UAS-cDNA/ORF plazmit kütüphanesinin yüksek verimli yapısı için CRISPR tabanlı modüler montaj

Tarafsız tüm genom genetik taraması, belirli bir biyolojik süreçte yer alan genleri tanımlamak ve mekanizmasını aydınlatmak için güçlü bir yaklaşımdır. Bu nedenle, biyolojik araştırmaların çeşitli alanlarında yaygın olarak kullanılmaktadır. Drosophila genlerinin yaklaşık% 60'ı insanlarda ^1,2 korunur ve insan hastalık genlerinin ~% 75'i Drosophila^3'te homologlara sahiptir.
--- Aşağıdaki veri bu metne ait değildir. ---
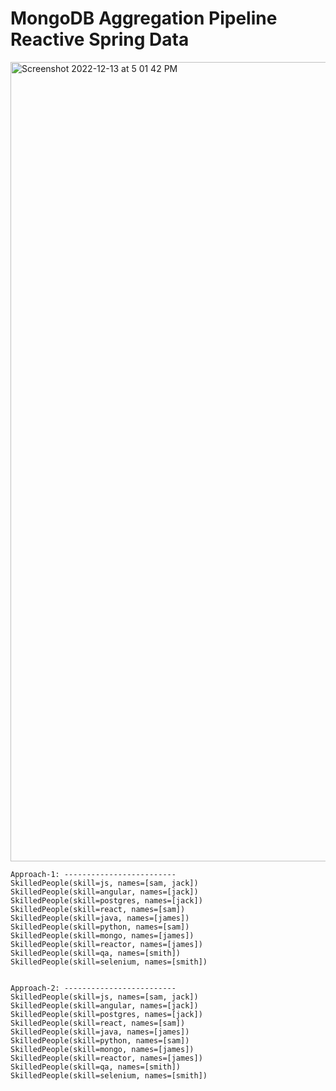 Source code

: # MongoDB Aggregation Pipeline Reactive Spring Data

<img width="1279" alt="Screenshot 2022-12-13 at 5 01 42 PM" src="https://user-images.githubusercontent.com/54174687/207306910-9921ed05-c973-4fc8-beb2-7767031f16eb.png">

```
Approach-1: -------------------------
SkilledPeople(skill=js, names=[sam, jack])
SkilledPeople(skill=angular, names=[jack])
SkilledPeople(skill=postgres, names=[jack])
SkilledPeople(skill=react, names=[sam])
SkilledPeople(skill=java, names=[james])
SkilledPeople(skill=python, names=[sam])
SkilledPeople(skill=mongo, names=[james])
SkilledPeople(skill=reactor, names=[james])
SkilledPeople(skill=qa, names=[smith])
SkilledPeople(skill=selenium, names=[smith])


Approach-2: -------------------------
SkilledPeople(skill=js, names=[sam, jack])
SkilledPeople(skill=angular, names=[jack])
SkilledPeople(skill=postgres, names=[jack])
SkilledPeople(skill=react, names=[sam])
SkilledPeople(skill=java, names=[james])
SkilledPeople(skill=python, names=[sam])
SkilledPeople(skill=mongo, names=[james])
SkilledPeople(skill=reactor, names=[james])
SkilledPeople(skill=qa, names=[smith])
SkilledPeople(skill=selenium, names=[smith])
```

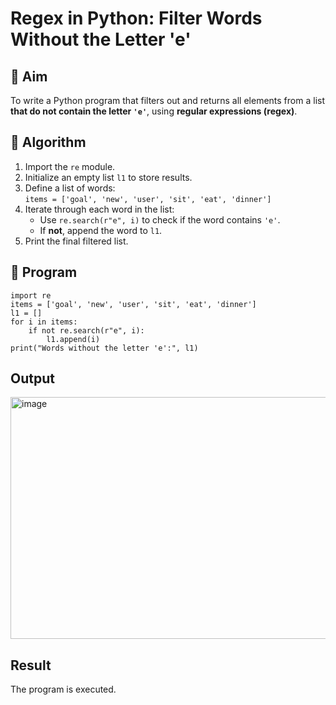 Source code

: # Regex in Python: Filter Words Without the Letter 'e'

## 🎯 Aim
To write a Python program that filters out and returns all elements from a list **that do not contain the letter `'e'`**, using **regular expressions (regex)**.

## 🧠 Algorithm
1. Import the `re` module.
2. Initialize an empty list `l1` to store results.
3. Define a list of words:  
   `items = ['goal', 'new', 'user', 'sit', 'eat', 'dinner']`
4. Iterate through each word in the list:
   - Use `re.search(r"e", i)` to check if the word contains `'e'`.
   - If **not**, append the word to `l1`.
5. Print the final filtered list.

## 🧾 Program
```
import re
items = ['goal', 'new', 'user', 'sit', 'eat', 'dinner']
l1 = []
for i in items:
    if not re.search(r"e", i):
        l1.append(i)
print("Words without the letter 'e':", l1)
```
## Output
<img width="1242" height="387" alt="image" src="https://github.com/user-attachments/assets/dd133d0e-8f2b-467d-9d7a-f4ab9325b725" />


## Result
The program is executed.
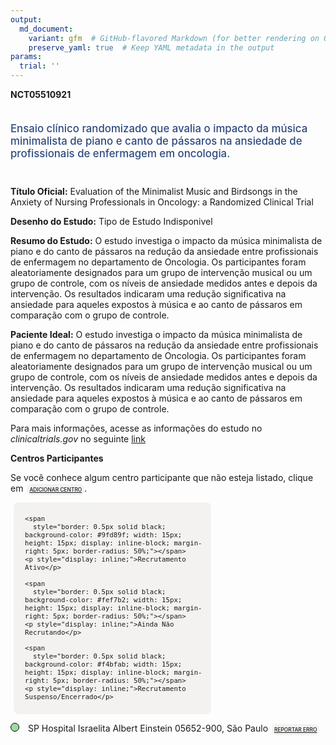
 ```yaml
---
output: 
  md_document:
    variant: gfm  # GitHub-flavored Markdown (for better rendering on GitHub)
    preserve_yaml: true  # Keep YAML metadata in the output
params:
  trial: ''
---
```


**NCT05510921**

<div style="padding: 5px 5px 5px 0px; font-size: 1.20em; font-weight: 500; color: #2E4A7F; text-align: left; margin-bottom: 20px">

Ensaio clínico randomizado que avalia o impacto da música minimalista de
piano e canto de pássaros na ansiedade de profissionais de enfermagem em
oncologia.

</div>

**Título Oficial:** Evaluation of the Minimalist Music and Birdsongs in
the Anxiety of Nursing Professionals in Oncology: a Randomized Clinical
Trial

**Desenho do Estudo:** Tipo de Estudo Indisponivel

**Resumo do Estudo:** O estudo investiga o impacto da música minimalista
de piano e do canto de pássaros na redução da ansiedade entre
profissionais de enfermagem no departamento de Oncologia. Os
participantes foram aleatoriamente designados para um grupo de
intervenção musical ou um grupo de controle, com os níveis de ansiedade
medidos antes e depois da intervenção. Os resultados indicaram uma
redução significativa na ansiedade para aqueles expostos à música e ao
canto de pássaros em comparação com o grupo de controle.

**Paciente Ideal:** O estudo investiga o impacto da música minimalista
de piano e do canto de pássaros na redução da ansiedade entre
profissionais de enfermagem no departamento de Oncologia. Os
participantes foram aleatoriamente designados para um grupo de
intervenção musical ou um grupo de controle, com os níveis de ansiedade
medidos antes e depois da intervenção. Os resultados indicaram uma
redução significativa na ansiedade para aqueles expostos à música e ao
canto de pássaros em comparação com o grupo de controle.

Para mais informações, acesse as informações do estudo no
*clinicaltrials.gov* no seguinte
[link](https://clinicaltrials.gov/ct2/show/NCT05510921)

**Centros Participantes**

Se você conhece algum centro participante que não esteja listado, clique
em
<span style="color: #2E4A7F; margin-left: 2px; padding: 4px; background-color: #f3f2f1; border-radius: 8px; font-weight: 500; font-size: 0.6em"><a
href="https://flazar.shinyapps.io/formsapp?study_nct_id=NCT05510921&amp;location_id=N%2FA&amp;location_full_name=N%2FA&amp;form_type=Adicionar%20Centro"
target="_blank">ADICIONAR CENTRO</a></span>.

<div style="margin-bottom: 8px; margin-left: 5px; padding: 8px; max-width: 300px; background-color: #f3f2f1; border-radius: 8px; font-size: 0.9em">

<div style="margin-left: 10px;">

    <span 
      style="border: 0.5px solid black; background-color: #9fd89f; width: 15px; height: 15px; display: inline-block; margin-right: 5px; border-radius: 50%;"></span>
    <p style="display: inline;">Recrutamento Ativo</p>

</div>

<div style="margin-left: 10px;">

    <span 
      style="border: 0.5px solid black; background-color: #fef7b2; width: 15px; height: 15px; display: inline-block; margin-right: 5px; border-radius: 50%;"></span>
    <p style="display: inline;">Ainda Não Recrutando</p>

</div>

<div style="margin-left: 10px;">

    <span 
      style="border: 0.5px solid black; background-color: #f4bfab; width: 15px; height: 15px; display: inline-block; margin-right: 5px; border-radius: 50%;"></span>
    <p style="display: inline;">Recrutamento Suspenso/Encerrado</p>

</div>

</div>

<span style="line-height: 0.95;"><span style="border: 0.5px solid black; display: inline-block; width: 12px; height: 12px; border-radius: 50%; margin-right: 10px; padding-bottom: 0px; background-color: #9fd89f;"></span>
SP Hospital Israelita Albert Einstein 05652-900, São Paulo
<span style="color: #2E4A7F; margin-left: 2px; padding: 4px; background-color: #f3f2f1; border-radius: 8px; font-weight: 500; font-size: 0.6em"><a
href="https://flazar.shinyapps.io/formsapp?study_nct_id=NCT05510921&amp;location_id=HOSPITALISRAELITAALBERTEINSTEINSAOPAULOSP05652900BRAZIL&amp;location_full_name=Hospital%20Israelita%20Albert%20Einstein%2C%2005652-900%2C%20S%C3%A3o%20Paulo&amp;form_type=Reportar%20Erro"
target="_blank">REPORTAR ERRO</a></span></span>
Genetik tarama temel olarak fonksiyon kaybı (LOF) ve fonksiyon kazancı (GOF) olmak üzere iki türe ayrılır. Drosophila'daki LOF genetik taramaları, biyolojinin neredeyse her yönünü yöneten mekanizmaların aydınlatılmasında kritik bir rol oynamıştır. Bununla birlikte, Drosophila genlerinin çoğunluğu belirgin LOF fenotiplerine⁴ sahip değildir ve bu nedenle, GOF taraması bu genlerin ^4,5 işlevini incelemek için önemli bir yöntemdir.

İkili GAL4/UAS sistemi, Drosophila^6'da dokuya özgü gen ekspresyonu için yaygın olarak kullanılır. Bu sistemde, doku, GAL4 duyarlı elemanına (UAS) bağlanan ve böylece aşağı akış genetik bileşenlerinin (örneğin, cDNA ve ORF) transkripsiyonunu aktive eden maya transkripsiyon aktivatörü GAL4'ü spesifik olarak eksprese ^eder6. Drosophila'da genom çapında GOF taramaları gerçekleştirmek için, genom çapında bir UAS-cDNA/ORF plazmit kütüphanesi ve ardından Drosophila'da bir transgenik UAS-cDNA/ORF kütüphanesi oluşturmamız gerekiyor.

Halka açık cDNA/ORF klonlarından geleneksel yöntemlerle genom çapında bir UAS-cDNA/ORF plazmit kütüphanesinin oluşturulması, her genin primer tasarımı ve sentezi, polimeraz zincir reaksiyonu (PCR) ve jel saflaştırma, dizileme, kısıtlama sindirimi vb. dahil olmak üzere kişiselleştirilmiş tasarımlar gerektirmesi nedeniyle zaman alıcı ve zahmetlidir ^7,8. Bu nedenle, böyle bir plazmit kütüphanesinin inşası, Drosophila'da genom çapında bir transgenik UAS-cDNA/ORF kütüphanesi oluşturmada hız sınırlayıcı bir adımdır. Son zamanlarda, yeni bir yöntem olan CRISPR tabanlı modüler montaj (CRISPRmass)⁹ geliştirerek bu sorunu başarıyla çözdük. CRISPRmass'ın özü, gen düzenleme teknolojisi ve kesintisiz klonlama teknolojisinin bir kombinasyonu yoluyla bir plazmit kütüphanesinin paylaşılan vektör dizilerini manipüle etmektir.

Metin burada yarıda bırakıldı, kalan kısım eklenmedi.